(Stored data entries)
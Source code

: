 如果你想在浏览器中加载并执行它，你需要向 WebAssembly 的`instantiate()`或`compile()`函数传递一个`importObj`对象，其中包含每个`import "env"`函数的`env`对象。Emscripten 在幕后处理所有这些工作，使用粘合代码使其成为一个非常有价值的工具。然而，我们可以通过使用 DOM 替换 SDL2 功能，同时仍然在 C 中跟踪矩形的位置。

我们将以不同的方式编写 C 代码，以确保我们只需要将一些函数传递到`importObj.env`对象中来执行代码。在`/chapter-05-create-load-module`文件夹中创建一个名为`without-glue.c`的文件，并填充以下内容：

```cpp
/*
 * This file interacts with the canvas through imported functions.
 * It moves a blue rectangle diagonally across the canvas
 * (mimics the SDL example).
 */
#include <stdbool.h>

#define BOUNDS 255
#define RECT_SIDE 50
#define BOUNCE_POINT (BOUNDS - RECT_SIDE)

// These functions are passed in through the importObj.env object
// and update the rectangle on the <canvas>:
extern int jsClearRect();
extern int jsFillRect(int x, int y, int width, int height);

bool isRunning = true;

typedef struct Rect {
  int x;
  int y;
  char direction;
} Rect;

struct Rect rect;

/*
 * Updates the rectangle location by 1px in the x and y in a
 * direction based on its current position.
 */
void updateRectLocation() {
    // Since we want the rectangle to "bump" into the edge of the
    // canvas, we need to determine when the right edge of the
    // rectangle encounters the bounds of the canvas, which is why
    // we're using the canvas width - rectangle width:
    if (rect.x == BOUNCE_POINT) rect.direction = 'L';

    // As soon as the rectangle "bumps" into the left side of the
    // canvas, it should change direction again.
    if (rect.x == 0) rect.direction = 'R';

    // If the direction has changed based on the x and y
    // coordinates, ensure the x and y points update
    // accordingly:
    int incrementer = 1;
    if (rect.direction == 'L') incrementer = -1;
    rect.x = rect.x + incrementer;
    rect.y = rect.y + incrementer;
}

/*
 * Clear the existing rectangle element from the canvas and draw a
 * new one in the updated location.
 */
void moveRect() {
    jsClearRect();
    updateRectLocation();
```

» **ASSIGNMENT**: Show a copy of each line from the records above in which the string "functions" occurs.

» **YOUR SOLUTION**:
 * This file interacts with the canvas through imported functions.
// These functions are passed in through the importObj.env object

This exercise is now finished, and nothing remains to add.